%%
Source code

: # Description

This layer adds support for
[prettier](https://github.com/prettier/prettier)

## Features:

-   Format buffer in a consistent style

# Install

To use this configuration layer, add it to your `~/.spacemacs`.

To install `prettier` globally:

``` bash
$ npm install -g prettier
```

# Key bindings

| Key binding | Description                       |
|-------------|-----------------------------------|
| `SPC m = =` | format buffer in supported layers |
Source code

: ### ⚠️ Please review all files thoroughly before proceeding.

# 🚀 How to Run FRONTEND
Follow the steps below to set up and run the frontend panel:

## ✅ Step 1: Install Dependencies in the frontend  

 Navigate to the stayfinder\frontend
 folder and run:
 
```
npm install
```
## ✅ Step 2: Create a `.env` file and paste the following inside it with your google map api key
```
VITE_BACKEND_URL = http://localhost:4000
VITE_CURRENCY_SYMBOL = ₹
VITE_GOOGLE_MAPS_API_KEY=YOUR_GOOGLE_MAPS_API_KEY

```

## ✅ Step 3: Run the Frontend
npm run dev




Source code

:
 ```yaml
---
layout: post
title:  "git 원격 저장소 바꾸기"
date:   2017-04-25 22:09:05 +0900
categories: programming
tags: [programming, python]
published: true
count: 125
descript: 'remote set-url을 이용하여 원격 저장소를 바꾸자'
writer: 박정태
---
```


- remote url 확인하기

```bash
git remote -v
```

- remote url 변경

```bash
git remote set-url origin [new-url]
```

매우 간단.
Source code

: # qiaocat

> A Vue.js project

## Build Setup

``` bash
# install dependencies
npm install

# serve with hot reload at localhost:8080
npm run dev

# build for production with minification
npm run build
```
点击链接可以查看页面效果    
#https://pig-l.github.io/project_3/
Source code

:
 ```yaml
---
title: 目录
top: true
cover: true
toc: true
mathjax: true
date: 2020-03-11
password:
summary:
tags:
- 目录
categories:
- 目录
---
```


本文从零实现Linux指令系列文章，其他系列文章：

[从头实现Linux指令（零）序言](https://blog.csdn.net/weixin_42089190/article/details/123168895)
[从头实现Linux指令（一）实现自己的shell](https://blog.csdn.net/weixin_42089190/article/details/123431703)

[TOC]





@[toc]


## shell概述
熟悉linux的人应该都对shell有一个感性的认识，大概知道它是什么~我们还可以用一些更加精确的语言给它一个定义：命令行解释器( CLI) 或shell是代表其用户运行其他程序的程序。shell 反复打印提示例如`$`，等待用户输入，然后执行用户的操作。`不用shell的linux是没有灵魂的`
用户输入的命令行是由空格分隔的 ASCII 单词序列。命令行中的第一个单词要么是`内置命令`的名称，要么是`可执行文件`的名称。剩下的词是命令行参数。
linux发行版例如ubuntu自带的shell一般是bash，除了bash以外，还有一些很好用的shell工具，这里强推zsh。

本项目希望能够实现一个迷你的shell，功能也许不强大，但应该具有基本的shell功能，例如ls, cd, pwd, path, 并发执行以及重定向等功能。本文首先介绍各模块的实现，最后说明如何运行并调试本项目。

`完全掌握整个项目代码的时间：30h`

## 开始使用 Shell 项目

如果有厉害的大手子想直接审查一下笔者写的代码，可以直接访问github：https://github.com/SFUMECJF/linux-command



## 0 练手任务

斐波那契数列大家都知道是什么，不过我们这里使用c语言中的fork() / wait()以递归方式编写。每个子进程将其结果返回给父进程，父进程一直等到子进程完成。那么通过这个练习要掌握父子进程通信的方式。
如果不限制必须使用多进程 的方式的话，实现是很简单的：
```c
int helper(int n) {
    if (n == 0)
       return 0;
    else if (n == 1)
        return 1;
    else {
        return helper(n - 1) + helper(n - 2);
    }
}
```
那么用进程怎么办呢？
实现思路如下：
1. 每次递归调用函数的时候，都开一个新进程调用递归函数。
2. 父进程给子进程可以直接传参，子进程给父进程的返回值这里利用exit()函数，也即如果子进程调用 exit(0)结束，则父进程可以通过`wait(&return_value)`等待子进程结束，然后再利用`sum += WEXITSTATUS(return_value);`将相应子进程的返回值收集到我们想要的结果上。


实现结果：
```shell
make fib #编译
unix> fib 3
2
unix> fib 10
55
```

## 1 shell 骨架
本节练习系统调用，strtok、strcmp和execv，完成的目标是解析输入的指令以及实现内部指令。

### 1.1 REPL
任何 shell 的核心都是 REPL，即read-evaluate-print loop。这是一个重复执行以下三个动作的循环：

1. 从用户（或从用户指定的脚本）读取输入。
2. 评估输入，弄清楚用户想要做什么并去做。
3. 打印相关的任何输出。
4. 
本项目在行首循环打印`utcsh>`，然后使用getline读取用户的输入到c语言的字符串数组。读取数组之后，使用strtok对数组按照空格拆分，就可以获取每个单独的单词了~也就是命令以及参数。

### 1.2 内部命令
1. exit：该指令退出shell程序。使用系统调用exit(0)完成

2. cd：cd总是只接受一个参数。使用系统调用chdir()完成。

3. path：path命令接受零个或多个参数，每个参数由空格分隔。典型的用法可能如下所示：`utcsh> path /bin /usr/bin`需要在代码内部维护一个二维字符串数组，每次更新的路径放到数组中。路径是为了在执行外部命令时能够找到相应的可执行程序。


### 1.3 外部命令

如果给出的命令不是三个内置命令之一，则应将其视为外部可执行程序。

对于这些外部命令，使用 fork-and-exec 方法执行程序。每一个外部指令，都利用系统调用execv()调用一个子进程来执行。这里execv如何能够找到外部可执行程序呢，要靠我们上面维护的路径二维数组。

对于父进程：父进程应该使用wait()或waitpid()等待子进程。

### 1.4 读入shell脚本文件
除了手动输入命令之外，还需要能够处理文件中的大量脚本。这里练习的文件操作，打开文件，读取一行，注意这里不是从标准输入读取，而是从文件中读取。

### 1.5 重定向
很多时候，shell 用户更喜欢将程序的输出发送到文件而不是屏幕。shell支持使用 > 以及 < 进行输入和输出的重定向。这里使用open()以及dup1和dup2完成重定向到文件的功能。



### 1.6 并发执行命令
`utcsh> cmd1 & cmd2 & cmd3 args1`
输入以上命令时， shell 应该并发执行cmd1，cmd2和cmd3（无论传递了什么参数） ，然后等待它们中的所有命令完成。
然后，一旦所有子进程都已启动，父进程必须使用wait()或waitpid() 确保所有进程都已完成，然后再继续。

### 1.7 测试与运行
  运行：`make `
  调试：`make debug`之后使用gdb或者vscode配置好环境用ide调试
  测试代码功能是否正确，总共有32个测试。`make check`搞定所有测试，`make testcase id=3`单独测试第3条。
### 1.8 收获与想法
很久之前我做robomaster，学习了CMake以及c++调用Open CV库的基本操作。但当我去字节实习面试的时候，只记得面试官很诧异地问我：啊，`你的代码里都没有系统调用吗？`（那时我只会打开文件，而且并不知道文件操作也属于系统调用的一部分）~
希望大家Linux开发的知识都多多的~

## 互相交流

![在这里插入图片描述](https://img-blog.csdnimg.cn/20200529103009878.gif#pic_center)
%%
*Work order*. Please output the full listing one more time, exactly.

*Output for this task*.
Source code

: # Description

This layer adds support for
[prettier](https://github.com/prettier/prettier)

## Features:

-   Format buffer in a consistent style

# Install

To use this configuration layer, add it to your `~/.spacemacs`.

To install `prettier` globally:

``` bash
$ npm install -g prettier
```

# Key bindings

| Key binding | Description                       |
|-------------|-----------------------------------|
| `SPC m = =` | format buffer in supported layers |
Source code

: ### ⚠️ Please review all files thoroughly before proceeding.

# 🚀 How to Run FRONTEND
Follow the steps below to set up and run the frontend panel:

## ✅ Step 1: Install Dependencies in the frontend  

 Navigate to the stayfinder\frontend
 folder and run:
 
```
npm install
```
## ✅ Step 2: Create a `.env` file and paste the following inside it with your google map api key
```
VITE_BACKEND_URL = http://localhost:4000
VITE_CURRENCY_SYMBOL = ₹
VITE_GOOGLE_MAPS_API_KEY=YOUR_GOOGLE_MAPS_API_KEY

```

## ✅ Step 3: Run the Frontend
npm run dev




Source code

:
 ```yaml
---
layout: post
title:  "git 원격 저장소 바꾸기"
date:   2017-04-25 22:09:05 +0900
categories: programming
tags: [programming, python]
published: true
count: 125
descript: 'remote set-url을 이용하여 원격 저장소를 바꾸자'
writer: 박정태
---
```


- remote url 확인하기

```bash
git remote -v
```

- remote url 변경

```bash
git remote set-url origin [new-url]
```

매우 간단.
Source code

: # qiaocat

> A Vue.js project

## Build Setup

``` bash
# install dependencies
npm install

# serve with hot reload at localhost:8080
npm run dev

# build for production with minification
npm run build
```
点击链接可以查看页面效果    
#https://pig-l.github.io/project_3/
Source code

:
 ```yaml
---
title: 目录
top: true
cover: true
toc: true
mathjax: true
date: 2020-03-11
password:
summary:
tags:
- 目录
categories:
- 目录
---
```


本文从零实现Linux指令系列文章，其他系列文章：

[从头实现Linux指令（零）序言](https://blog.csdn.net/weixin_42089190/article/details/123168895)
[从头实现Linux指令（一）实现自己的shell](https://blog.csdn.net/weixin_42089190/article/details/123431703)

[TOC]





@[toc]


## shell概述
熟悉linux的人应该都对shell有一个感性的认识，大概知道它是什么~我们还可以用一些更加精确的语言给它一个定义：命令行解释器( CLI) 或shell是代表其用户运行其他程序的程序。shell 反复打印提示例如`$`，等待用户输入，然后执行用户的操作。`不用shell的linux是没有灵魂的`
用户输入的命令行是由空格分隔的 ASCII 单词序列。命令行中的第一个单词要么是`内置命令`的名称，要么是`可执行文件`的名称。剩下的词是命令行参数。
linux发行版例如ubuntu自带的shell一般是bash，除了bash以外，还有一些很好用的shell工具，这里强推zsh。

本项目希望能够实现一个迷你的shell，功能也许不强大，但应该具有基本的shell功能，例如ls, cd, pwd, path, 并发执行以及重定向等功能。本文首先介绍各模块的实现，最后说明如何运行并调试本项目。

`完全掌握整个项目代码的时间：30h`

## 开始使用 Shell 项目

如果有厉害的大手子想直接审查一下笔者写的代码，可以直接访问github：https://github.com/SFUMECJF/linux-command



## 0 练手任务

斐波那契数列大家都知道是什么，不过我们这里使用c语言中的fork() / wait()以递归方式编写。每个子进程将其结果返回给父进程，父进程一直等到子进程完成。那么通过这个练习要掌握父子进程通信的方式。
如果不限制必须使用多进程 的方式的话，实现是很简单的：
```c
int helper(int n) {
    if (n == 0)
       return 0;
    else if (n == 1)
        return 1;
    else {
        return helper(n - 1) + helper(n - 2);
    }
}
```
那么用进程怎么办呢？
实现思路如下：
1. 每次递归调用函数的时候，都开一个新进程调用递归函数。
2. 父进程给子进程可以直接传参，子进程给父进程的返回值这里利用exit()函数，也即如果子进程调用 exit(0)结束，则父进程可以通过`wait(&return_value)`等待子进程结束，然后再利用`sum += WEXITSTATUS(return_value);`将相应子进程的返回值收集到我们想要的结果上。


实现结果：
```shell
make fib #编译
unix> fib 3
2
unix> fib 10
55
```

## 1 shell 骨架
本节练习系统调用，strtok、strcmp和execv，完成的目标是解析输入的指令以及实现内部指令。

### 1.1 REPL
任何 shell 的核心都是 REPL，即read-evaluate-print loop。这是一个重复执行以下三个动作的循环：

1. 从用户（或从用户指定的脚本）读取输入。
2. 评估输入，弄清楚用户想要做什么并去做。
3. 打印相关的任何输出。
4. 
本项目在行首循环打印`utcsh>`，然后使用getline读取用户的输入到c语言的字符串数组。读取数组之后，使用strtok对数组按照空格拆分，就可以获取每个单独的单词了~也就是命令以及参数。

### 1.2 内部命令
1. exit：该指令退出shell程序。使用系统调用exit(0)完成

2. cd：cd总是只接受一个参数。使用系统调用chdir()完成。

3. path：path命令接受零个或多个参数，每个参数由空格分隔。典型的用法可能如下所示：`utcsh> path /bin /usr/bin`需要在代码内部维护一个二维字符串数组，每次更新的路径放到数组中。路径是为了在执行外部命令时能够找到相应的可执行程序。


### 1.3 外部命令

如果给出的命令不是三个内置命令之一，则应将其视为外部可执行程序。

对于这些外部命令，使用 fork-and-exec 方法执行程序。每一个外部指令，都利用系统调用execv()调用一个子进程来执行。这里execv如何能够找到外部可执行程序呢，要靠我们上面维护的路径二维数组。

对于父进程：父进程应该使用wait()或waitpid()等待子进程。

### 1.4 读入shell脚本文件
除了手动输入命令之外，还需要能够处理文件中的大量脚本。这里练习的文件操作，打开文件，读取一行，注意这里不是从标准输入读取，而是从文件中读取。

### 1.5 重定向
很多时候，shell 用户更喜欢将程序的输出发送到文件而不是屏幕。shell支持使用 > 以及 < 进行输入和输出的重定向。这里使用open()以及dup1和dup2完成重定向到文件的功能。



### 1.6 并发执行命令
`utcsh> cmd1 & cmd2 & cmd3 args1`
输入以上命令时， shell 应该并发执行cmd1，cmd2和cmd3（无论传递了什么参数） ，然后等待它们中的所有命令完成。
然后，一旦所有子进程都已启动，父进程必须使用wait()或waitpid() 确保所有进程都已完成，然后再继续。

### 1.7 测试与运行
  运行：`make `
  调试：`make debug`之后使用gdb或者vscode配置好环境用ide调试
  测试代码功能是否正确，总共有32个测试。`make check`搞定所有测试，`make testcase id=3`单独测试第3条。
### 1.8 收获与想法
很久之前我做robomaster，学习了CMake以及c++调用Open CV库的基本操作。但当我去字节实习面试的时候，只记得面试官很诧异地问我：啊，`你的代码里都没有系统调用吗？`（那时我只会打开文件，而且并不知道文件操作也属于系统调用的一部分）~
希望大家Linux开发的知识都多多的~

## 互相交流

![在这里插入图片描述](https://img-blog.csdnimg.cn/20200529103009878.gif#pic_center)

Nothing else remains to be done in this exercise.